When we made the decision to go to Sri Lanka for my cousin’s wedding, it was pretty much a no-brainer that we would stopover in other destinations (Singapore and Malaysia) on the way there and back. Breaking up a long flight with two shorter flights makes sense right? 

Well it did. And then it didn’t. The afternoon before we were due to fly out, Jetstar cancelled our flight to Singapore and calling their customer service centre for a replacement flight gave us two options:

  1. A direct flight to Singapore three days after we were supposed to arrive, at which point we would have to leave for Sri Lanka almost immediately and not have time to enjoy Singapore at all
  2. Flights to Singapore on the day that we were supposed to leave….via a layover in Hong Kong. We essentially doubled back to Singapore after flying to Hong Kong, adding around eight hours to the overall journey.

Jetstar are known as Shitstar for a reason.

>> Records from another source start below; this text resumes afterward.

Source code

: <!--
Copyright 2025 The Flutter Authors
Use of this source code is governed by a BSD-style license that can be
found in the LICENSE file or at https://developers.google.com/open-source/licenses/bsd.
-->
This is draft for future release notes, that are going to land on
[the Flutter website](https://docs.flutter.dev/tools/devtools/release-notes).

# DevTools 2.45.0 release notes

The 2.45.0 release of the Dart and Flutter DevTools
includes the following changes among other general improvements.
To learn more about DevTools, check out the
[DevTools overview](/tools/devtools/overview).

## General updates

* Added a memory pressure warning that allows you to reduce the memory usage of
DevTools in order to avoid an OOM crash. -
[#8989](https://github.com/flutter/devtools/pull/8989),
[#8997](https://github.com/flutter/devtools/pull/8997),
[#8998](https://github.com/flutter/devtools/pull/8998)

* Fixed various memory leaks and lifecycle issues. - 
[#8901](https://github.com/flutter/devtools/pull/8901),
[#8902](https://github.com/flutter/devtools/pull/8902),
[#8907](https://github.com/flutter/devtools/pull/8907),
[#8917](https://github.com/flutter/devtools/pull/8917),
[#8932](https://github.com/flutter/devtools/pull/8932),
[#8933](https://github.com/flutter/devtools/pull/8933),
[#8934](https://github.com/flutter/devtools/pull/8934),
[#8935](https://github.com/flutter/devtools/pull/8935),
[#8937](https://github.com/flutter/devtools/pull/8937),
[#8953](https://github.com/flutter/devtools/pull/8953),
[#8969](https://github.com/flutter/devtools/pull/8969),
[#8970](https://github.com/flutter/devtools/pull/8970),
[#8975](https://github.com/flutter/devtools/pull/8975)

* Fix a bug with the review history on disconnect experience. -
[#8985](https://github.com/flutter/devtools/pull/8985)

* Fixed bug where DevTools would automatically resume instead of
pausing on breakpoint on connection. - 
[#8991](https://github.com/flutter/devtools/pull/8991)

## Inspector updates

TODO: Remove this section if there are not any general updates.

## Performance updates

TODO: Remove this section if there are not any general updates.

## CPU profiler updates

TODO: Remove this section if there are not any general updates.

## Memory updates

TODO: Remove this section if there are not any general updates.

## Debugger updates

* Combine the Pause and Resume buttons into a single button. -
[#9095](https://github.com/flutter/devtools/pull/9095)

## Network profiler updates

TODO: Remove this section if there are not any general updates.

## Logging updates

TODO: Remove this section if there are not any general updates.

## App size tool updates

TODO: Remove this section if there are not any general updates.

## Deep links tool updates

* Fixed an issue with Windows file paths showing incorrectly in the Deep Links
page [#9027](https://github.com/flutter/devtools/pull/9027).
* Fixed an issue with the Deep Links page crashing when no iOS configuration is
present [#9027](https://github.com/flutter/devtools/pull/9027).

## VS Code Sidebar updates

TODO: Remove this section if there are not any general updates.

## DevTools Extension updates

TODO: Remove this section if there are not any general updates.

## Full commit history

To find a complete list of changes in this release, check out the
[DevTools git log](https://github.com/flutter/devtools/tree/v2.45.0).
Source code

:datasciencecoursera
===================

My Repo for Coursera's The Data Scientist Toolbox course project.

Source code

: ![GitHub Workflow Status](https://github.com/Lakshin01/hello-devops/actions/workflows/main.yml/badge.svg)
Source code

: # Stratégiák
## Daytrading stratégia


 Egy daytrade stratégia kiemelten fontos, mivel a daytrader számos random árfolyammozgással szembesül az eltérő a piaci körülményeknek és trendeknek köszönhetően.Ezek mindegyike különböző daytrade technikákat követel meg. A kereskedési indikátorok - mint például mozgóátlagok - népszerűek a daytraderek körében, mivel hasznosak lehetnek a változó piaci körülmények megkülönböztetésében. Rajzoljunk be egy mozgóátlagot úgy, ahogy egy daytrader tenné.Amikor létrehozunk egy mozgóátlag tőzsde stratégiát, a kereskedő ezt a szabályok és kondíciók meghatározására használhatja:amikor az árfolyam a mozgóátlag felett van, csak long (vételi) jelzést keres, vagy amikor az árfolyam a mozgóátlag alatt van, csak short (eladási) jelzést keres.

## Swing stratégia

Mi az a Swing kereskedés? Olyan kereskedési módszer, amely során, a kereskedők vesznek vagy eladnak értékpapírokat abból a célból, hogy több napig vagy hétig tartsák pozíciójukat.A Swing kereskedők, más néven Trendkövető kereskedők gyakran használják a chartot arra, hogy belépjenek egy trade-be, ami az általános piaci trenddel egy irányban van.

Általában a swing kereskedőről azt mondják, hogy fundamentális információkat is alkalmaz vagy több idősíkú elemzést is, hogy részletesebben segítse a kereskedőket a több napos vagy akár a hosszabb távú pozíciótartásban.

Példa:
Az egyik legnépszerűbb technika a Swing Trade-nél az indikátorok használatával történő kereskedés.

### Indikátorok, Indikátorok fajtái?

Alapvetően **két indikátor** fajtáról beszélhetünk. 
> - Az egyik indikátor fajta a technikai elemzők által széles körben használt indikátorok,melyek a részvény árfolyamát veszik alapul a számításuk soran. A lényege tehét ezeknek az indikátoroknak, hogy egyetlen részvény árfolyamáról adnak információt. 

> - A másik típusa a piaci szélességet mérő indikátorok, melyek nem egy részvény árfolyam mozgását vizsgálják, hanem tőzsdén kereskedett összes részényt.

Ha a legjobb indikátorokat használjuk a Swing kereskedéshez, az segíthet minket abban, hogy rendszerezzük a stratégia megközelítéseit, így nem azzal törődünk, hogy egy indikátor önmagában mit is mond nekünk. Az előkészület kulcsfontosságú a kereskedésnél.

A crappy start to the holiday was thankfully improved with each day we spent in Singapore. While we all suffered in the humidity (my family are not summer people), it was good that we were able to start acclimatising to the humidity of South-East Asia in the relative comfort of Singapore and its air-conditioned malls – we certainly wouldn’t be able to retreat to air-conditioned comfort quite as easily during our stay in Sri Lanka!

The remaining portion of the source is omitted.